→ Work task
Find the number of lines in these records where the word "weights" appears. Reply with that number and nothing more.

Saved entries
____

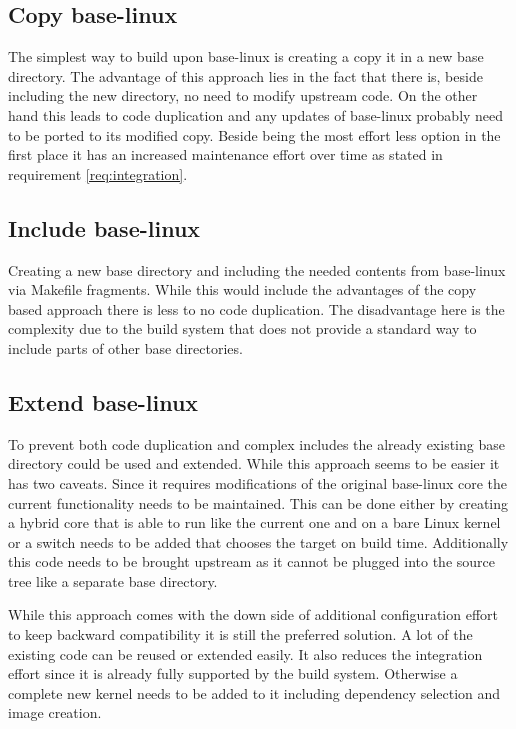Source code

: \documentclass[
a4paper,
11pt,
twoside
]{report}
\begin{document}
		\subsection{Copy base-linux}
		The simplest way to build upon base-linux is creating a copy it in a new base directory.
		The advantage of this approach lies in the fact that there is, beside including the new directory, no need to modify upstream code.
		On the other hand this leads to code duplication and any updates of base-linux probably need to be ported to its modified copy.
		Beside being the most effort less option in the first place it has an increased maintenance effort over time as stated in requirement \ref{req:integration}.
		
		\subsection{Include base-linux}
		Creating a new base directory and including the needed contents from base-linux via Makefile fragments.
		While this would include the advantages of the copy based approach there is less to no code duplication.
		The disadvantage here is the complexity due to the build system that does not provide a standard way to include parts of other base directories.
		
		\subsection{Extend base-linux}
		To prevent both code duplication and complex includes the already existing base directory could be used and extended.
		While this approach seems to be easier it has two caveats.
		Since it requires modifications of the original base-linux core the current functionality needs to be maintained.
		This can be done either by creating a hybrid core that is able to run like the current one and on a bare Linux kernel or a switch needs to be added that chooses the target on build time.
		Additionally this code needs to be brought upstream as it cannot be plugged into the source tree like a separate base directory.
		
		While this approach comes with the down side of additional configuration effort to keep backward compatibility it is still the preferred solution.
		A lot of the existing code can be reused or extended easily.
		It also reduces the integration effort since it is already fully supported by the build system.
		Otherwise a complete new kernel needs to be added to it including dependency selection and image creation.
	
\end{document}
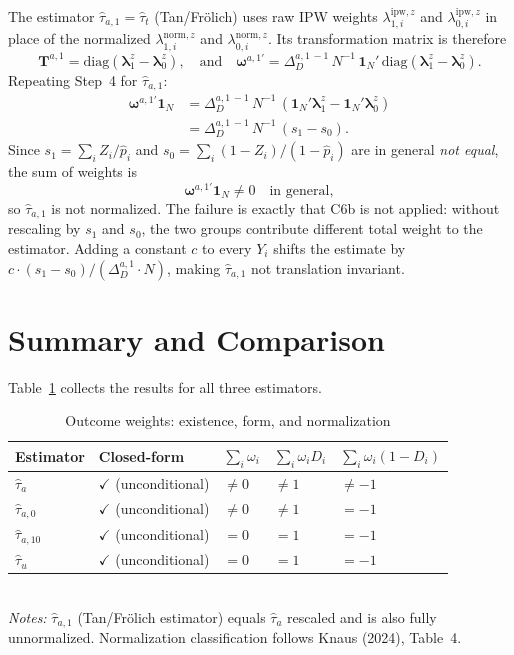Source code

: \documentclass[12pt, a4paper]{article}
\theoremstyle{condstyle}
\theoremstyle{plain}
\newcommand{\bone}{\mathbf{1}_N}
\newcommand{\that}[1]{\hat{\tau}_{#1}}
\newcommand{\phat}{\hat{p}}
\begin{document}
The estimator $\that{a,1} = \that{t}$ (Tan/Frölich) uses raw IPW weights
$\lambda_{1,i}^{\mathrm{ipw},z}$ and $\lambda_{0,i}^{\mathrm{ipw},z}$ in place of
the normalized $\lambda_{1,i}^{\mathrm{norm},z}$ and $\lambda_{0,i}^{\mathrm{norm},z}$.
Its transformation matrix is therefore
\[
  \mathbf{T}^{a,1} = \mathrm{diag}(\boldsymbol{\lambda}_1^z - \boldsymbol{\lambda}_0^z),
  \quad\text{and}\quad
  \boldsymbol{\omega}^{a,1\prime}
  = \Delta_D^{a,1\,-1}\,N^{-1}\,\bone'\,\mathrm{diag}(\boldsymbol{\lambda}_1^z - \boldsymbol{\lambda}_0^z).
\]
Repeating Step~4 for $\that{a,1}$:
\begin{align*}
  \boldsymbol{\omega}^{a,1\prime}\bone
  &= \Delta_D^{a,1\,-1}\,N^{-1}\,(\bone'\boldsymbol{\lambda}_1^z - \bone'\boldsymbol{\lambda}_0^z)\\
  &= \Delta_D^{a,1\,-1}\,N^{-1}\,(s_1 - s_0).
\end{align*}
Since $s_1 = \sum_i Z_i/\phat_i$ and $s_0 = \sum_i (1-Z_i)/(1-\phat_i)$
are in general \emph{not equal}, the sum of weights is
\[
  \boldsymbol{\omega}^{a,1\prime}\bone \neq 0 \quad\text{in general},
\]
so $\that{a,1}$ is not normalized.
The failure is exactly that C6b is not applied: without rescaling by $s_1$ and $s_0$,
the two groups contribute different total weight to the estimator.
Adding a constant $c$ to every $Y_i$ shifts the estimate by $c\cdot(s_1-s_0)/(\Delta_D^{a,1}\cdot N)$,
making $\that{a,1}$ not translation invariant.

\section{Summary and Comparison}
\label{sec:summary}

Table~\ref{tab:summary} collects the results for all three estimators.

\begin{table}[h!]
\centering
\caption{Outcome weights: existence, form, and normalization}
\label{tab:summary}
\renewcommand{\arraystretch}{1.4}
\begin{tabular}{@{}lllll@{}}
\toprule
Estimator & Closed-form & $\sum_i\omega_i$ & $\sum_i\omega_iD_i$ & $\sum_i\omega_i(1-D_i)$ \\
\midrule
$\that{a}$    & $\checkmark$ (unconditional) & $\neq 0$ & $\neq 1$ & $\neq -1$ \\
$\that{a,0}$  & $\checkmark$ (unconditional) & $\neq 0$ & $\neq 1$ & $= -1$    \\
$\that{a,10}$ & $\checkmark$ (unconditional) & $= 0$    & $= 1$    & $= -1$    \\
$\that{u}$    & $\checkmark$ (unconditional) & $= 0$    & $= 1$    & $= -1$    \\
\bottomrule
\end{tabular}\\[4pt]
\small\textit{Notes:} $\that{a,1}$ (Tan/Frölich estimator) equals $\that{a}$ rescaled and is also fully unnormalized.
Normalization classification follows Knaus (2024), Table~4.
\end{table}
\end{document}
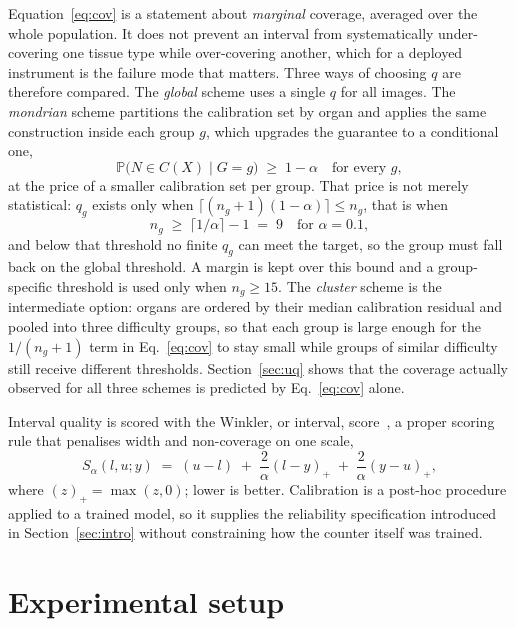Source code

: \documentclass[preprint,12pt]{elsarticle}
\begin{document}
Equation~\eqref{eq:cov} is a statement about \emph{marginal} coverage, averaged over the whole population. It
does not prevent an interval from systematically under-covering one tissue type while over-covering another,
which for a deployed instrument is the failure mode that matters. Three ways of choosing $q$ are therefore
compared. The \emph{global} scheme uses a single $q$ for all images. The \emph{mondrian} scheme partitions the
calibration set by organ and applies the same construction inside each group $g$, which upgrades the guarantee
to a conditional one,
\begin{equation}
\mathbb{P}\big(N \in C(X) \mid G = g\big) \;\ge\; 1-\alpha \quad \text{for every } g,
\end{equation}
at the price of a smaller calibration set per group. That price is not merely statistical: $q_g$ exists only
when $\lceil (n_g+1)(1-\alpha)\rceil \le n_g$, that is when
\begin{equation}\label{eq:feas}
n_g \;\ge\; \lceil 1/\alpha \rceil - 1 \;=\; 9 \quad \text{for } \alpha = 0.1,
\end{equation}
and below that threshold no finite $q_g$ can meet the target, so the group must fall back on the global
threshold. A margin is kept over this bound and a group-specific threshold is used only when $n_g \ge 15$. The
\emph{cluster} scheme is the intermediate option: organs are ordered by their median calibration residual and
pooled into three difficulty groups, so that each group is large enough for the $1/(n_g+1)$ term in
Eq.~\eqref{eq:cov} to stay small while groups of similar difficulty still receive different thresholds.
Section~\ref{sec:uq} shows that the coverage actually observed for all three schemes is predicted by
Eq.~\eqref{eq:cov} alone.

Interval quality is scored with the Winkler, or interval, score~\cite{winkler}, a proper scoring rule that
penalises width and non-coverage on one scale,
\begin{equation}
S_\alpha(l,u;y) \;=\; (u-l) \;+\; \frac{2}{\alpha}(l-y)_{+} \;+\; \frac{2}{\alpha}(y-u)_{+},
\end{equation}
where $(z)_+ = \max(z,0)$; lower is better. Calibration is a post-hoc procedure applied to a trained model, so
it supplies the reliability specification introduced in Section~\ref{sec:intro} without constraining how the
counter itself was trained.

\section{Experimental setup}\label{sec:setup}
\end{document}
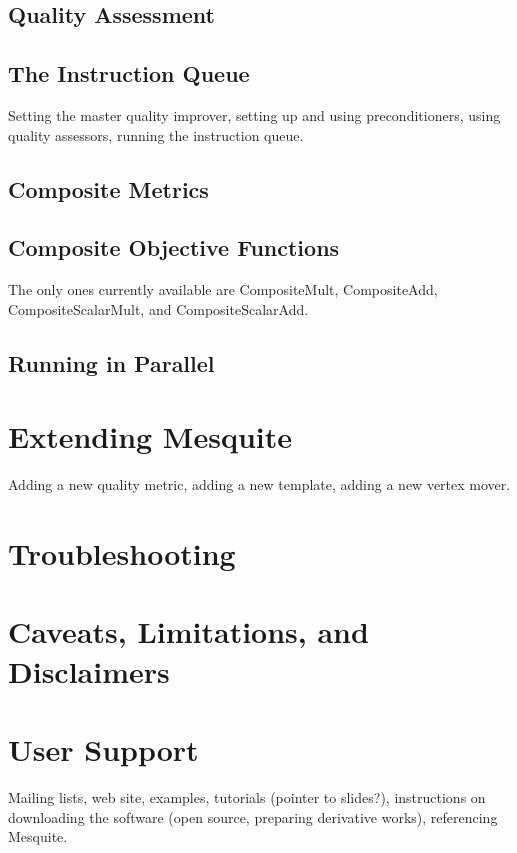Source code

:\subsection{Quality Assessment}

\subsection{The Instruction Queue}
Setting the master quality improver, setting up and using preconditioners,
using quality assessors, running the instruction queue.

\subsection{Composite Metrics}

\subsection{Composite Objective Functions}
The only ones currently available are CompositeMult, CompositeAdd,
CompositeScalarMult, and CompositeScalarAdd.

\subsection{Running in Parallel}

\section{Extending Mesquite}
Adding a new quality metric, adding a new template, adding a new vertex 
mover.

\section{Troubleshooting}

\section{Caveats, Limitations, and Disclaimers}

\section{User Support}
Mailing lists, web site, examples, tutorials (pointer to slides?), 
instructions on downloading the software (open source, preparing 
derivative works), referencing Mesquite.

____

→ Response for this exercise
3